[INFORMATION SHOWN Boundary: Start]

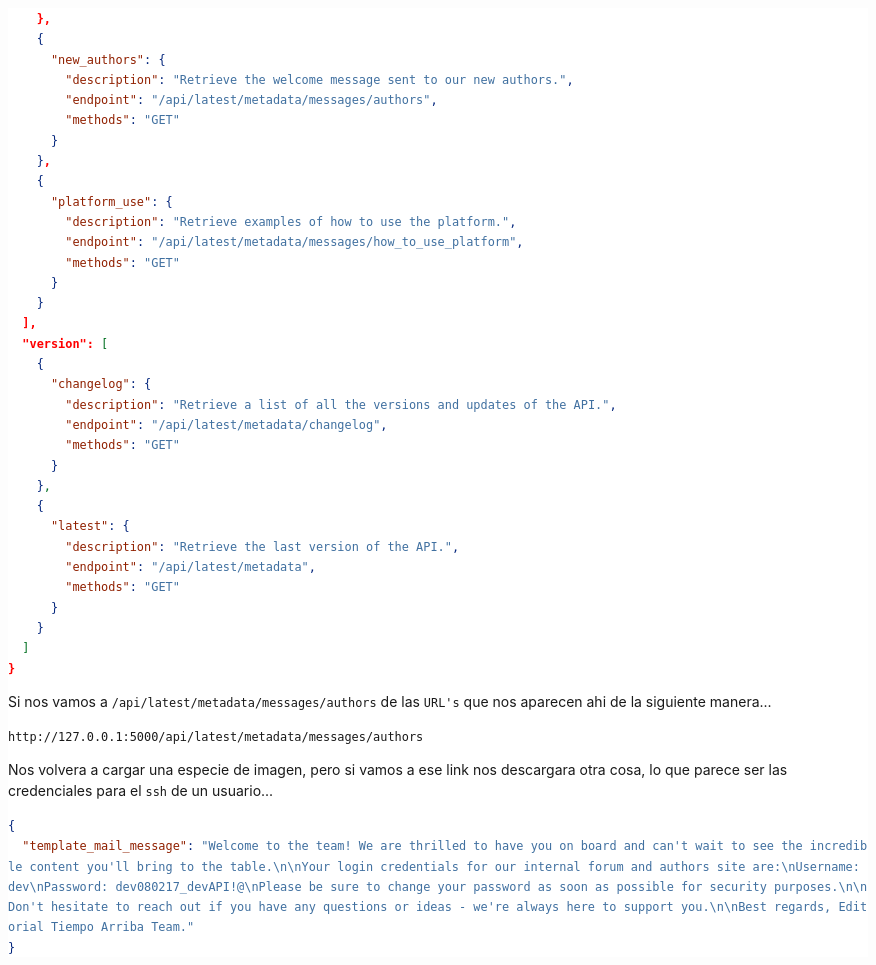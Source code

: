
 ```json
    },
    {
      "new_authors": {
        "description": "Retrieve the welcome message sent to our new authors.",
        "endpoint": "/api/latest/metadata/messages/authors",
        "methods": "GET"
      }
    },
    {
      "platform_use": {
        "description": "Retrieve examples of how to use the platform.",
        "endpoint": "/api/latest/metadata/messages/how_to_use_platform",
        "methods": "GET"
      }
    }
  ],
  "version": [
    {
      "changelog": {
        "description": "Retrieve a list of all the versions and updates of the API.",
        "endpoint": "/api/latest/metadata/changelog",
        "methods": "GET"
      }
    },
    {
      "latest": {
        "description": "Retrieve the last version of the API.",
        "endpoint": "/api/latest/metadata",
        "methods": "GET"
      }
    }
  ]
}
```

Si nos vamos a `/api/latest/metadata/messages/authors` de las `URL's` que nos aparecen ahi de la siguiente manera...

```
http://127.0.0.1:5000/api/latest/metadata/messages/authors
```

Nos volvera a cargar una especie de imagen, pero si vamos a ese link nos descargara otra cosa, lo que parece ser las credenciales para el `ssh` de un usuario...

```json
{
  "template_mail_message": "Welcome to the team! We are thrilled to have you on board and can't wait to see the incredible content you'll bring to the table.\n\nYour login credentials for our internal forum and authors site are:\nUsername: dev\nPassword: dev080217_devAPI!@\nPlease be sure to change your password as soon as possible for security purposes.\n\nDon't hesitate to reach out if you have any questions or ideas - we're always here to support you.\n\nBest regards, Editorial Tiempo Arriba Team."
}
```
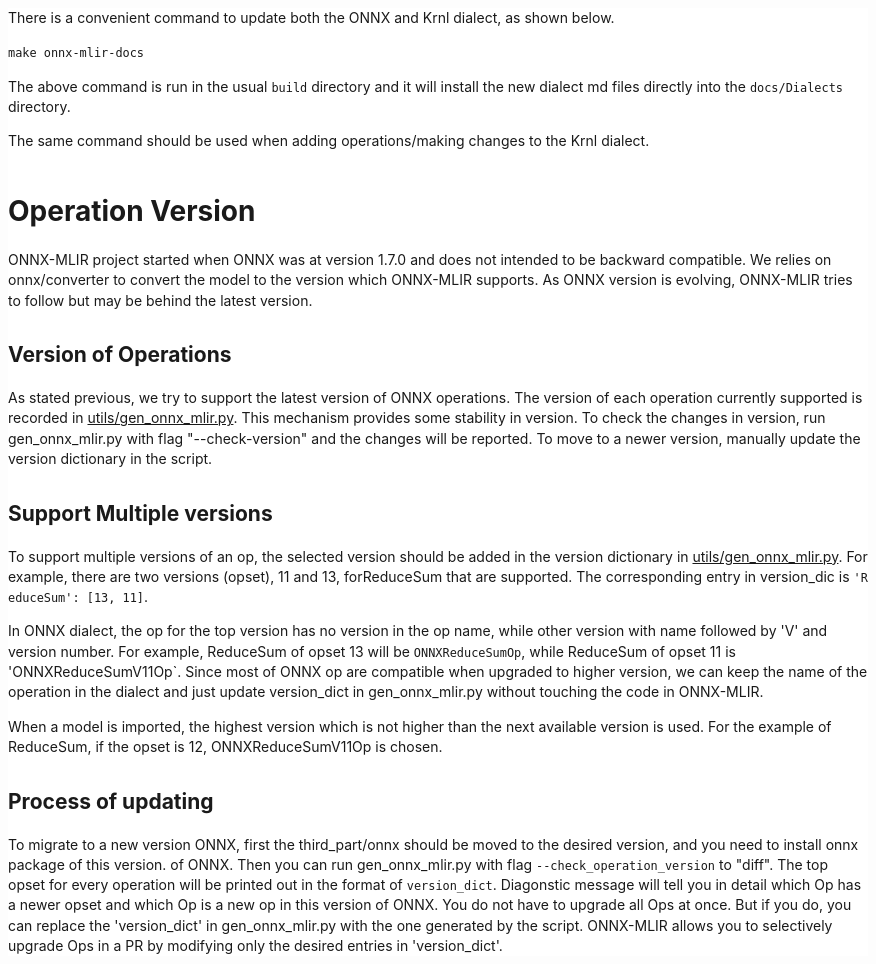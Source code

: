 There is a convenient command to update both the ONNX and Krnl dialect, as shown below.
```
make onnx-mlir-docs
```
The above command is run in the usual `build` directory and it will install the new dialect md files directly into the `docs/Dialects` directory.

The same command should be used when adding operations/making changes to the Krnl dialect.

# Operation Version <a ref="version"></a>
ONNX-MLIR project started when ONNX was at version 1.7.0 and does not intended to be backward compatible. We relies on onnx/converter to convert the model to the version which ONNX-MLIR supports. As ONNX version is evolving, ONNX-MLIR tries to follow but may be behind the latest version.

## Version of Operations 
As stated previous, we try to support the latest version of ONNX operations. The version of each operation currently supported is recorded in [utils/gen_onnx_mlir.py](../utils/gen_onnx_mlir.py). This mechanism provides some stability in version. To check the changes in version, run gen_onnx_mlir.py with flag "--check-version" and the changes will be reported. To move to a newer version, manually update the version dictionary in the script.

## Support Multiple versions
To support multiple versions of an op, the selected version should be added in the version dictionary in [utils/gen_onnx_mlir.py](../utils/gen_onnx_mlir.py). For example, there are two versions (opset), 11 and 13, forReduceSum that are supported. The corresponding entry in version_dic is `'ReduceSum': [13, 11]`.

In ONNX dialect, the op for the top version has no version in the op name, while other version with name followed by 'V' and version number. For example, ReduceSum of opset 13 will be `ONNXReduceSumOp`, while ReduceSum of opset 11 is 'ONNXReduceSumV11Op`. Since most of ONNX op are compatible when upgraded to higher version, we can keep the name of the operation in the dialect and just update version_dict in gen_onnx_mlir.py without touching the code in ONNX-MLIR.

When a model is imported, the highest version which is not higher than the next available version is used. For the example of ReduceSum, if the opset is 12, ONNXReduceSumV11Op is chosen.  

## Process of updating
To migrate to a new version ONNX, first the third_part/onnx should be moved to the desired version, and you need to install onnx package of this version. 
of ONNX.
Then you can run gen_onnx_mlir.py with flag `--check_operation_version` to "diff". The top opset for every 
operation will be printed out in the format of `version_dict`.
 Diagonstic message will tell you in detail which Op has a newer opset and which Op is a new op in this version of ONNX.
You do not have to upgrade all Ops at once. But if you do, you can replace the 'version_dict' in gen_onnx_mlir.py with the one generated by the script. 
ONNX-MLIR allows you to selectively upgrade Ops in a PR by modifying only the desired entries in 'version_dict'.

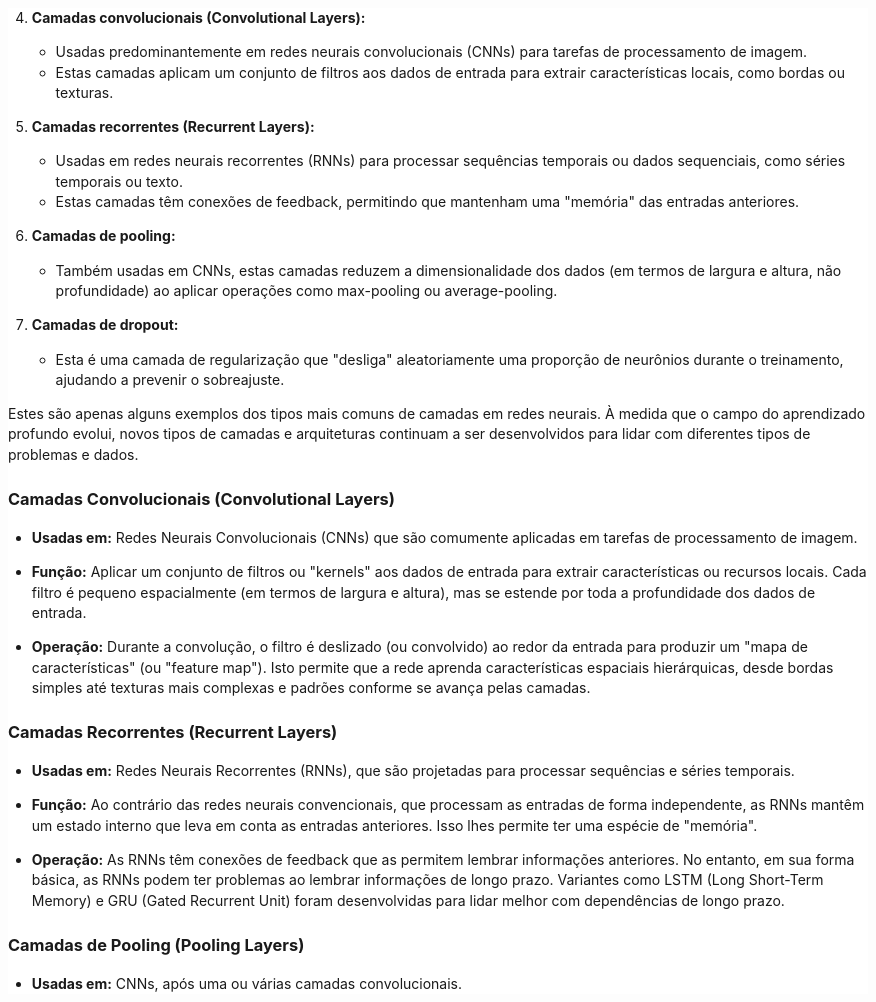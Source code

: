 4. **Camadas convolucionais (Convolutional Layers):**
   - Usadas predominantemente em redes neurais convolucionais (CNNs) para tarefas de processamento de imagem.
   - Estas camadas aplicam um conjunto de filtros aos dados de entrada para extrair características locais, como bordas ou texturas.

5. **Camadas recorrentes (Recurrent Layers):**
   - Usadas em redes neurais recorrentes (RNNs) para processar sequências temporais ou dados sequenciais, como séries temporais ou texto.
   - Estas camadas têm conexões de feedback, permitindo que mantenham uma "memória" das entradas anteriores.

6. **Camadas de pooling:**
   - Também usadas em CNNs, estas camadas reduzem a dimensionalidade dos dados (em termos de largura e altura, não profundidade) ao aplicar operações como max-pooling ou average-pooling.

7. **Camadas de dropout:**
   - Esta é uma camada de regularização que "desliga" aleatoriamente uma proporção de neurônios durante o treinamento, ajudando a prevenir o sobreajuste.

Estes são apenas alguns exemplos dos tipos mais comuns de camadas em redes neurais. À medida que o campo do aprendizado profundo evolui, novos tipos de camadas e arquiteturas continuam a ser desenvolvidos para lidar com diferentes tipos de problemas e dados.

### Camadas Convolucionais (Convolutional Layers)

- **Usadas em:** Redes Neurais Convolucionais (CNNs) que são comumente aplicadas em tarefas de processamento de imagem.
  
- **Função:** Aplicar um conjunto de filtros ou "kernels" aos dados de entrada para extrair características ou recursos locais. Cada filtro é pequeno espacialmente (em termos de largura e altura), mas se estende por toda a profundidade dos dados de entrada.

- **Operação:** Durante a convolução, o filtro é deslizado (ou convolvido) ao redor da entrada para produzir um "mapa de características" (ou "feature map"). Isto permite que a rede aprenda características espaciais hierárquicas, desde bordas simples até texturas mais complexas e padrões conforme se avança pelas camadas.

### Camadas Recorrentes (Recurrent Layers)

- **Usadas em:** Redes Neurais Recorrentes (RNNs), que são projetadas para processar sequências e séries temporais.

- **Função:** Ao contrário das redes neurais convencionais, que processam as entradas de forma independente, as RNNs mantêm um estado interno que leva em conta as entradas anteriores. Isso lhes permite ter uma espécie de "memória".

- **Operação:** As RNNs têm conexões de feedback que as permitem lembrar informações anteriores. No entanto, em sua forma básica, as RNNs podem ter problemas ao lembrar informações de longo prazo. Variantes como LSTM (Long Short-Term Memory) e GRU (Gated Recurrent Unit) foram desenvolvidas para lidar melhor com dependências de longo prazo.

### Camadas de Pooling (Pooling Layers)

- **Usadas em:** CNNs, após uma ou várias camadas convolucionais.
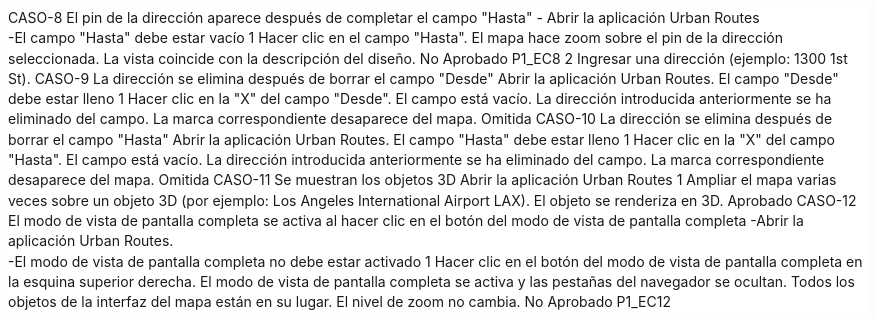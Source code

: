   <tr>
    <td rowspan="2">CASO-8</td>	
    <td rowspan="2">El pin de la dirección aparece después de completar el campo "Hasta"</td>	
    <td rowspan="2">- Abrir la aplicación Urban Routes<br>-El campo "Hasta" debe estar vacío</td>	
    <td>1</td>	
    <td>Hacer clic en el campo "Hasta".</td>	
    <td rowspan="2">El mapa hace zoom sobre el pin de la dirección seleccionada. La vista coincide con la descripción del diseño.</td>	
    <td rowspan="2">No Aprobado</td>	
    <td rowspan="2">P1_EC8</td>		
  </tr>
  <tr>
    <td>2</td>	
    <td>Ingresar una dirección (ejemplo: 1300 1st St).</td>
  </tr>
  
  <tr>
    <td>CASO-9</td>	
    <td>La dirección se elimina después de borrar el campo "Desde"</td>
    <td>Abrir la aplicación Urban Routes. El campo "Desde" debe estar lleno</td>	
    <td>1</td>	
    <td>Hacer clic en la "X" del campo "Desde".</td>	
    <td>El campo está vacío. La dirección introducida anteriormente se ha eliminado del campo. La marca correspondiente desaparece del mapa.</td>	
    <td>Omitida</td>	
    <td></td>
  </tr>
  
  <tr>
    <td>CASO-10</td>	
    <td>La dirección se elimina después de borrar el campo "Hasta"</td>
    <td>Abrir la aplicación Urban Routes. El campo "Hasta" debe estar lleno</td>	
    <td>1</td>	
    <td>Hacer clic en la "X" del campo "Hasta".</td>	
    <td>El campo está vacío. La dirección introducida anteriormente se ha eliminado del campo. La marca correspondiente desaparece del mapa.</td>	
    <td>Omitida</td>	
    <td></td>
  </tr>
  
  <tr>
    <td>CASO-11</td>	
    <td>Se muestran los objetos 3D</td>
    <td>Abrir la aplicación Urban Routes</td>	
    <td>1</td>	
    <td>Ampliar el mapa varias veces sobre un objeto 3D (por ejemplo: Los Angeles International Airport LAX).</td>	
    <td>El objeto se renderiza en 3D.</td>	
    <td>Aprobado</td>	
    <td></td>
  </tr>
  
  <tr>
    <td>CASO-12</td>	
    <td>El modo de vista de pantalla completa se activa al hacer clic en el botón del modo de vista de pantalla completa</td>
    <td>-Abrir la aplicación Urban Routes.<br>-El modo de vista de pantalla completa no debe estar activado</td>	
    <td>1</td>	
    <td>Hacer clic en el botón del modo de vista de pantalla completa en la esquina superior derecha.</td>	
    <td>El modo de vista de pantalla completa se activa y las pestañas del navegador se ocultan. Todos los objetos de la interfaz del mapa están en su lugar. El nivel de zoom no cambia.</td>	
    <td>No Aprobado</td>	
    <td>P1_EC12</td>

[INFORMATION SHOWN Boundary: End]

## YOUR TASK
Every line above in which the word "used" is present must be copied into the answer.

## WORKED SOLUTION
The same command should be used when adding operations/making changes to the Krnl dialect.
When a model is imported, the highest version which is not higher than the next available version is used. For the example of ReduceSum, if the opset is 12, ONNXReduceSumV11Op is chosen.  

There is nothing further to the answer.